La gestion par consensus est aujourd’hui très à la mode et une qualité exigée de tous les décideurs. Mais, comment arriver à développer un consensus efficace qui fait que les parties prenantes s’engagent, condition essentielle pour assurer le succès de toute décision ou projet ? 

Rédigé par Yves-C GAGNON - Mis à jour le 22/04/2022

Qu'est-ce que la gestion par consensus ?

Le développement du plus large consensus possible au sein des parties prenantes est non seulement valorisé par les experts, mais souvent imposé par des lois ou inscrit dans les contrats types des différents bailleurs de fonds. On parle de décision ou projet partagé, de lean management , d’entreprises socialement responsable, de gouvernance négociée, d’acceptabilité sociale, de développement durable, d’optimisation de l’action publique, etc.

Même pour obtenir une certification de qualité ISO, les organisations doivent démontrer qu’elles comprennent et prennent en compte les enjeux [1] des parties prenantes dans toutes leurs décisions et activités. Cela n’est pas très surprenant, car comment prétendre faire de la qualité sans tenir compte du point de vue, des attentes et, surtout, des savoirs singuliers de chaque partie intéressée.

Par partie prenante ou intéressée, on entend une personne ou un groupe, organisé ou non, interne ou externe à l’entreprise, qui peut soit influer sur une décision ou une activité, soit être affecté ou s’estimer affectée par elle (ISO9001). Cette dernière mention «  s’estimer affectée  » renvoie directement à la perception, par essence incontrôlable par un porteur de dossier. De plus, qui dit perception dit représentation personnalisée et particulière engendrant instantanément une émotion, une réaction affective.

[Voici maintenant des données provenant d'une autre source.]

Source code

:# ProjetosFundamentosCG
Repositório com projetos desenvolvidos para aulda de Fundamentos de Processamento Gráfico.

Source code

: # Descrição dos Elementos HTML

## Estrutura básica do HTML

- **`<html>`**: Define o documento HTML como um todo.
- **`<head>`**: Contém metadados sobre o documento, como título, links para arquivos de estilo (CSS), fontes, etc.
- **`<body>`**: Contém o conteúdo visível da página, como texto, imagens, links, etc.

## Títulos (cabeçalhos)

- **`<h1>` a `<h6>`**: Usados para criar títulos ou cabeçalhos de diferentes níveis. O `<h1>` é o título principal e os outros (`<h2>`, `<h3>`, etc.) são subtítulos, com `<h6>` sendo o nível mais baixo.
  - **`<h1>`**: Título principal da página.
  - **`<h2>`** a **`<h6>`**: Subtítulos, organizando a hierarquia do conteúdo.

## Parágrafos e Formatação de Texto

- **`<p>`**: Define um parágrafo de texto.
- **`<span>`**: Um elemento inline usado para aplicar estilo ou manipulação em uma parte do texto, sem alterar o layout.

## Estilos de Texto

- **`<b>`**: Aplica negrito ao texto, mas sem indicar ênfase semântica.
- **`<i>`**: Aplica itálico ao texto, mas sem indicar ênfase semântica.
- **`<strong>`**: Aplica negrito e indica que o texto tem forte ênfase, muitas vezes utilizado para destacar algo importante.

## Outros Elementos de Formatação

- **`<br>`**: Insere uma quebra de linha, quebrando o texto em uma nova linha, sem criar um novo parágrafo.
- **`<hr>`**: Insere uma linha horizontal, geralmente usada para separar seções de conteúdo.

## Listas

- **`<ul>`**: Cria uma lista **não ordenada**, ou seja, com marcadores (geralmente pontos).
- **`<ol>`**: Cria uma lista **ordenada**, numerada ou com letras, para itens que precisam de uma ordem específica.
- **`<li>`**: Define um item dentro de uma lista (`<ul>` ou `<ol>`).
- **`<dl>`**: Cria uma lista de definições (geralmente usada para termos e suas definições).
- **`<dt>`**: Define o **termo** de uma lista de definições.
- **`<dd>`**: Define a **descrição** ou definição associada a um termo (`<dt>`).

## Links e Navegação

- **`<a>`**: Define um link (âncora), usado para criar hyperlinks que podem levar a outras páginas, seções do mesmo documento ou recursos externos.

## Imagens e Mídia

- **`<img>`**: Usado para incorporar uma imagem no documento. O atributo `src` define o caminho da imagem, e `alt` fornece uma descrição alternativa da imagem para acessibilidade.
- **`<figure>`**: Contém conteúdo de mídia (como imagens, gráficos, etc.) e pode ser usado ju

La gestion par consensus loin d’être une pratique répandue

Peu de décideurs ou d’entreprises ont une approche formelle lorsque vient le temps d’interagir avec les parties prenantes pour développer un consensus efficace. Demandez-leur de vous montrer leur guide ou lignes directrices pour ce faire et vous allez voir leur visage s’allonger!

La plupart du temps, chacun s’appuie sur ses dons de communicateur et son leadership pour essayer de susciter l’engagement des parties prenantes. Bien qu’elles soient fort utiles, les aptitudes interpersonnelles sont loin d’être suffisantes. C’est d’ailleurs ce qui contribue sans doute à expliquer que la démarche s’amorce presque toujours trop tardivement, lors de l’identification ou la promotion d’une solution et non pas pour définir le problème ou le projet comme cela devrait. Pourtant, même Albert Einstein insistait sur le fait que la bonne solution se trouve dans la façon de poser le problème, de le formuler. Il va plus loin en affirmant qu’un problème sans solution et un problème mal posé.

Par ailleurs, comme le définit McEwan (1996), un consensus efficace est une opinion collective à laquelle arrive un groupe dont les membres communiquent entre eux et se soutiennent mutuellement. Dans cette atmosphère où règne la confiance et le respect mutuel, chacun a le sentiment de pouvoir influencer la décision, le projet . Indéniablement, un tel consensus passe par la co-construction de la formulation du problème qui doit se modeler aux enjeux de chaque partie prenante.

Le management POUR les parties prenantes

Tant Crozier (2014) que Cyert et March (1992) ont clairement montré que les parties prenantes ont des intérêts différents, presque invariablement irréconciliables. Cela explique que l’entreprise est le terrain des jeux d’influences et des relations de pouvoir. Dans ce sens, elle n’est définissable que comme un ensemble de coalitions.

Ce faisant, pour arriver à développer un consensus et susciter l’engagement des parties prenantes, toujours circonstanciel, il est essentiel de gérer POUR elles et non pas essayer de les gérer comme on le voit la plupart du temps. En effet, il est utopique de croire que l’on peut exercer un contrôle, diriger ou même influencer leurs enjeux spécifiques. C’est souvent ce qui conduit à penser qu’il est possible de les mobiliser en adoptant une approche réactive visant à réduire les impacts négatifs pour combattre leur résistance ou développer un certain consensus spécifique quant à la solution, ne pouvant être qu’artificiel. Plus grave encore, toute tentative d’engager sur ces bases des contacts avec les parties prenantes créer une perception négative récurrente qui est extrêmement difficile à changer.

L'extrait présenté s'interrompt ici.